What inspired you to write this book? An idea, some anecdote, a dream or something else?
I saw a Tumblr post when I was younger that pretty much said, “what if when you turned 18 you were given this half-heart necklace and your soulmate had the other half, so you had to go on this epic journey to find them?” That really struck me as interesting, and I said, “what if we took that, but made it dark and twisted?” So then I kind of reversed the concept and made it, “your soulmate is already in this town, and the government will tell you who it is by matching up your half-heart necklaces,” which is what prompts my characters to run away. Throw in a resistance military, old family secrets, and the journey of self-discovery, and now you have Match!
How long did it take you to write this particular book?
I started writing Match when I was about 13 and decided to publish right after I turned 20. So technically 7 years, but I would take time away from it to work on other projects or just focus on school (usually work on other projects, like the sequel).
What are your writing ambitions?
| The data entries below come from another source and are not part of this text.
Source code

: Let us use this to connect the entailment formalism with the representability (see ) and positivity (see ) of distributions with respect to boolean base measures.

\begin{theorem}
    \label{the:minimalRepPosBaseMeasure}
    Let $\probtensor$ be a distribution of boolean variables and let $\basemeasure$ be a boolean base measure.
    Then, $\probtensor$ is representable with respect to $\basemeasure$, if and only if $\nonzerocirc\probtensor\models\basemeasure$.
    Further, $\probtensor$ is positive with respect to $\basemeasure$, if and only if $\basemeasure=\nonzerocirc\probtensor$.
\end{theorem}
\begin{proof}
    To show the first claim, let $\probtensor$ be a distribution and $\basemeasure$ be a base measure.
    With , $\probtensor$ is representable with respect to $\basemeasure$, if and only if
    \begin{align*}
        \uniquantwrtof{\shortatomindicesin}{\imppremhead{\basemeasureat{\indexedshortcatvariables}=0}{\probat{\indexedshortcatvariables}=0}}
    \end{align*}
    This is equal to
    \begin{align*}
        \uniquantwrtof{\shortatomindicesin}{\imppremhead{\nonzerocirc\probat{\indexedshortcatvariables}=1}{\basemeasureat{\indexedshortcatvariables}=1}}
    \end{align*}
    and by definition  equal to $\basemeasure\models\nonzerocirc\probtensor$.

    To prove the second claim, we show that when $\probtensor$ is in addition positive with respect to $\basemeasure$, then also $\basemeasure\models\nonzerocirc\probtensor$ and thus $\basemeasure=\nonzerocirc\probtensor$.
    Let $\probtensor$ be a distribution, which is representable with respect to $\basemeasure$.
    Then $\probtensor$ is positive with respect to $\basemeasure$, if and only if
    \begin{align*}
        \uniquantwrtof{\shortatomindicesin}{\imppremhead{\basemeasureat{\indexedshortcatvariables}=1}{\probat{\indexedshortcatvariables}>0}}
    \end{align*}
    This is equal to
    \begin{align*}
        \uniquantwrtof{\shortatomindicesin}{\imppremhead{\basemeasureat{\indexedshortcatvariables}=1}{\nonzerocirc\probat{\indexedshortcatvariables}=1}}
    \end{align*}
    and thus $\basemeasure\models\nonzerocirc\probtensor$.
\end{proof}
Where do you see yourself 5 years from today?
I would love to publish Match and its two sequels, and then maybe get more into poetry or general YA. I also plan to go on a lot of adventures in the near future, doing some long-distance hiking, working outdoorsy jobs, etc. I would love to eventually publish a memoir of all of my adventures. In 5 years, I see myself getting ready to settle down somewhere in the Adirondacks, or maybe out in the western U.S. if I find somewhere that captures my heart just as much. I’ve got lots of exploring to do before then, though!
Are you working on any other stories presently?
I’m currently working on the sequels to Match, which are called Spark and Burn. Spark is narrated from Chris’s point of view, which is a really interesting adjustment to make. A lot of Katie’s narration is how my inner monologue sounds, so I have to be very careful and deliberately switch it up for Chris. Burn is from Katie’s point of view again, so it feels more natural to me, which is why Spark is currently getting a lot more of my attention.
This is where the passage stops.